From 81aabd2761b3c8eb3da158094388046ca034c3de Mon Sep 17 00:00:00 2001
From: mx2000 <max.aguirre2424b@gmail.com>
Date: Fri, 11 Apr 2025 07:24:27 +0200
Subject: [PATCH 5/8] Cpr resets when all agents are dead or truncated

---
 config/ocean/cpr.ini      | 6 +++---
 pufferlib/ocean/cpr/cpr.h | 6 +++---
 2 files changed, 6 insertions(+), 6 deletions(-)

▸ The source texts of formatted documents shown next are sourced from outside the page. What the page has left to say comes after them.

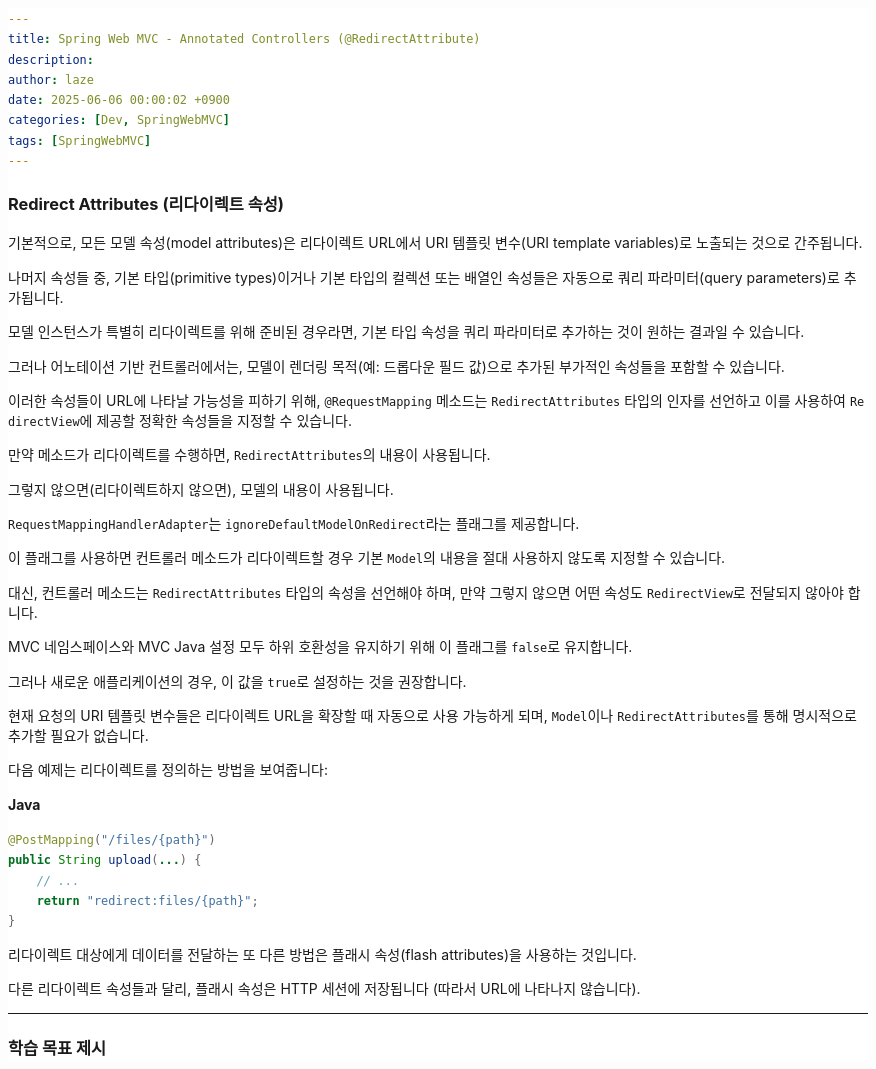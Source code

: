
 ```yaml
---
title: Spring Web MVC - Annotated Controllers (@RedirectAttribute)
description: 
author: laze
date: 2025-06-06 00:00:02 +0900
categories: [Dev, SpringWebMVC]
tags: [SpringWebMVC]
---
```

### Redirect Attributes (리다이렉트 속성)

기본적으로, 모든 모델 속성(model attributes)은 리다이렉트 URL에서 URI 템플릿 변수(URI template variables)로 노출되는 것으로 간주됩니다.

나머지 속성들 중, 기본 타입(primitive types)이거나 기본 타입의 컬렉션 또는 배열인 속성들은 자동으로 쿼리 파라미터(query parameters)로 추가됩니다.

모델 인스턴스가 특별히 리다이렉트를 위해 준비된 경우라면, 기본 타입 속성을 쿼리 파라미터로 추가하는 것이 원하는 결과일 수 있습니다.

그러나 어노테이션 기반 컨트롤러에서는, 모델이 렌더링 목적(예: 드롭다운 필드 값)으로 추가된 부가적인 속성들을 포함할 수 있습니다.

이러한 속성들이 URL에 나타날 가능성을 피하기 위해, `@RequestMapping` 메소드는 `RedirectAttributes` 타입의 인자를 선언하고 이를 사용하여 `RedirectView`에 제공할 정확한 속성들을 지정할 수 있습니다.

만약 메소드가 리다이렉트를 수행하면, `RedirectAttributes`의 내용이 사용됩니다.

그렇지 않으면(리다이렉트하지 않으면), 모델의 내용이 사용됩니다.

`RequestMappingHandlerAdapter`는 `ignoreDefaultModelOnRedirect`라는 플래그를 제공합니다.

이 플래그를 사용하면 컨트롤러 메소드가 리다이렉트할 경우 기본 `Model`의 내용을 절대 사용하지 않도록 지정할 수 있습니다.

대신, 컨트롤러 메소드는 `RedirectAttributes` 타입의 속성을 선언해야 하며, 만약 그렇지 않으면 어떤 속성도 `RedirectView`로 전달되지 않아야 합니다.

MVC 네임스페이스와 MVC Java 설정 모두 하위 호환성을 유지하기 위해 이 플래그를 `false`로 유지합니다.

그러나 새로운 애플리케이션의 경우, 이 값을 `true`로 설정하는 것을 권장합니다.

현재 요청의 URI 템플릿 변수들은 리다이렉트 URL을 확장할 때 자동으로 사용 가능하게 되며, `Model`이나 `RedirectAttributes`를 통해 명시적으로 추가할 필요가 없습니다.

다음 예제는 리다이렉트를 정의하는 방법을 보여줍니다:

**Java**

```java
@PostMapping("/files/{path}")
public String upload(...) {
	// ...
	return "redirect:files/{path}";
}
```

리다이렉트 대상에게 데이터를 전달하는 또 다른 방법은 플래시 속성(flash attributes)을 사용하는 것입니다.

다른 리다이렉트 속성들과 달리, 플래시 속성은 HTTP 세션에 저장됩니다 (따라서 URL에 나타나지 않습니다).

---

### **학습 목표 제시**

diff --git a/config/ocean/cpr.ini b/config/ocean/cpr.ini
index f2e94ec6aa..abd21ea736 100644
--- a/config/ocean/cpr.ini
+++ b/config/ocean/cpr.ini
@@ -9,15 +9,15 @@ num_envs = 512
 vision = 3
 num_agents = [12]
 report_interval=1
-reward_food = 0.001
-interactive_food_reward = 0.002
+reward_food = 0.1
+interactive_food_reward = 0.2
 reward_move = +0.00
 food_base_spawn_rate = 2e-3
 
 [train]
 num_envs = 1
 num_workers = 1
-total_timesteps = 1_000_000_000
+total_timesteps = 60_000_000
 device = cpu
 batch_size = 32768
 minibatch_size = 8192
diff --git a/pufferlib/ocean/cpr/cpr.h b/pufferlib/ocean/cpr/cpr.h
index 8331954df1..1600260101 100644
--- a/pufferlib/ocean/cpr/cpr.h
+++ b/pufferlib/ocean/cpr/cpr.h
@@ -26,7 +26,7 @@
 
 #define REWARD_20_HP -0
 #define REWARD_80_HP 0
-#define REWARD_DEATH -0.0f
+#define REWARD_DEATH -1.0f
 
 
 #define LOG_SCORE_REWARD_SMALL 1 
@@ -628,9 +628,9 @@ void c_step(CCpr *env) {
   env->log->alive_steps = env->tick;
   compute_observations(env);
   
-  if (alive_agents < env->num_agents || env->tick > 2000) {
+  if (alive_agents == 0|| env->tick > 1000) {
     c_reset(env);
-    if (alive_agents < env->num_agents) {
+    if (alive_agents == 0) {
       memset(env->terminals, 1, env->num_agents * sizeof(unsigned char)); 
     } else {
       memset(env->truncations, 1, env->num_agents * sizeof(unsigned char));

From 28316815cfe0153141e88386be93774abed30eac Mon Sep 17 00:00:00 2001
From: mx2000 <max.aguirre2424b@gmail.com>
Date: Wed, 30 Apr 2025 06:30:45 +0200
Subject: [PATCH 6/8] Improve common pool resource env

---
 pufferlib/ocean/cpr/cpr.h  | 22 ++++++++++++++--------
 pufferlib/ocean/cpr/cpr.py |  2 +-
 2 files changed, 15 insertions(+), 9 deletions(-)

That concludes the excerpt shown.